Data extracts =
++++

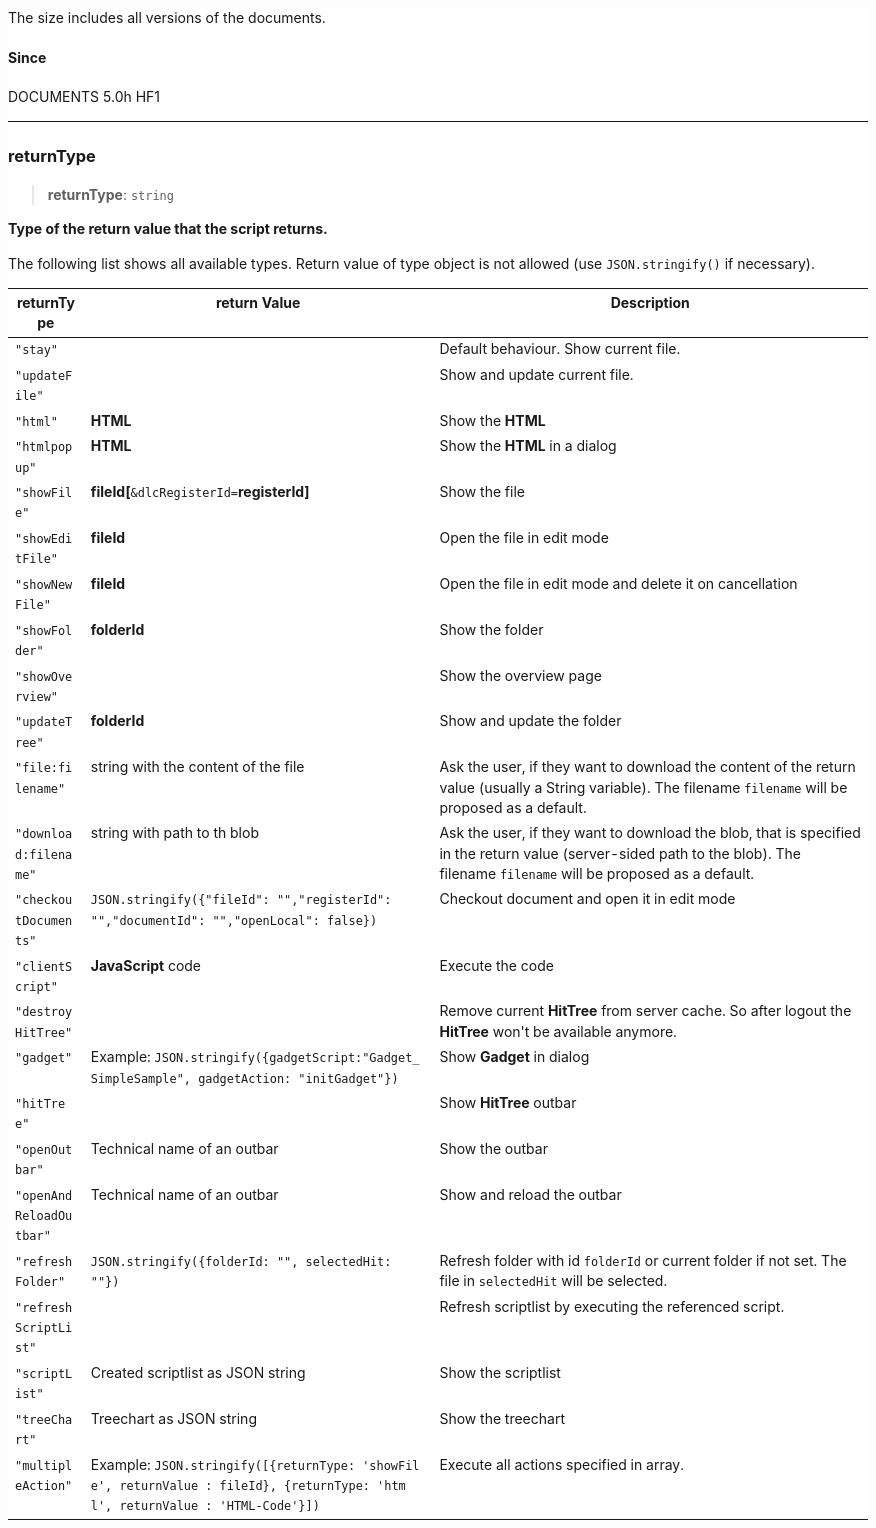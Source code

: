 The size includes all versions of the documents.

#### Since

DOCUMENTS 5.0h HF1

***

### returnType

> **returnType**: `string`

**Type of the return value that the script returns.**  

The following list shows all available types.
Return value of type object is not allowed (use `JSON.stringify()` if necessary).

| **returnType** | **return Value** | **Description** |
|---|---|---|
| `"stay"` |  | Default behaviour. Show current file.   |
| `"updateFile"` |  | Show and update current file.   |
| `"html"` | **HTML** | Show the **HTML** |
| `"htmlpopup"` | **HTML** | Show the **HTML** in a dialog   |
| `"showFile"` | **fileId[**`&dlcRegisterId=`**registerId]** | Show the file   |
| `"showEditFile"` | **fileId** | Open the file in edit mode   |
| `"showNewFile"` | **fileId** | Open the file in edit mode and delete it on cancellation   |
| `"showFolder"` | **folderId** | Show the folder   |
| `"showOverview"` |  | Show the overview page   |
| `"updateTree"` | **folderId** | Show and update the folder   |
| `"file:filename"` | string with the content of the file  | Ask the user, if they want to download the content of the return value (usually a String variable). The filename `filename` will be proposed as a default.   |
| `"download:filename"` | string with path to th blob  | Ask the user, if they want to download the blob, that is specified in the return value (server-sided path to the blob). The filename `filename` will be proposed as a default.   |
| `"checkoutDocuments"` | `JSON.stringify({"fileId": "","registerId": "","documentId": "","openLocal": false})` | Checkout document and open it in edit mode   |
| `"clientScript"` | **JavaScript** code  | Execute the code   |
| `"destroyHitTree"` |  | Remove current **HitTree** from server cache. So after logout the **HitTree** won't be available anymore.   |
| `"gadget"` | Example: `JSON.stringify({gadgetScript:"Gadget_SimpleSample", gadgetAction: "initGadget"})` | Show **Gadget** in dialog   |
| `"hitTree"` |  | Show **HitTree** outbar   |
| `"openOutbar"` | Technical name of an outbar  | Show the outbar   |
| `"openAndReloadOutbar"` | Technical name of an outbar  | Show and reload the outbar   |
| `"refreshFolder"` | `JSON.stringify({folderId: "", selectedHit: ""})` | Refresh folder with id `folderId` or current folder if not set. The file in `selectedHit` will be selected.   |
| `"refreshScriptList"` |  | Refresh scriptlist by executing the referenced script.   |
| `"scriptList"` | Created scriptlist as JSON string  | Show the scriptlist   |
| `"treeChart"` | Treechart as JSON string  | Show the treechart   |
| `"multipleAction"` | Example: `JSON.stringify([{returnType: 'showFile', returnValue : fileId}, {returnType: 'html', returnValue : 'HTML-Code'}])` | Execute all actions specified in array. |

++++

Exercise requirements =
The reply is to be one number, the count of lines in the records above that contain "server".

Your response =
2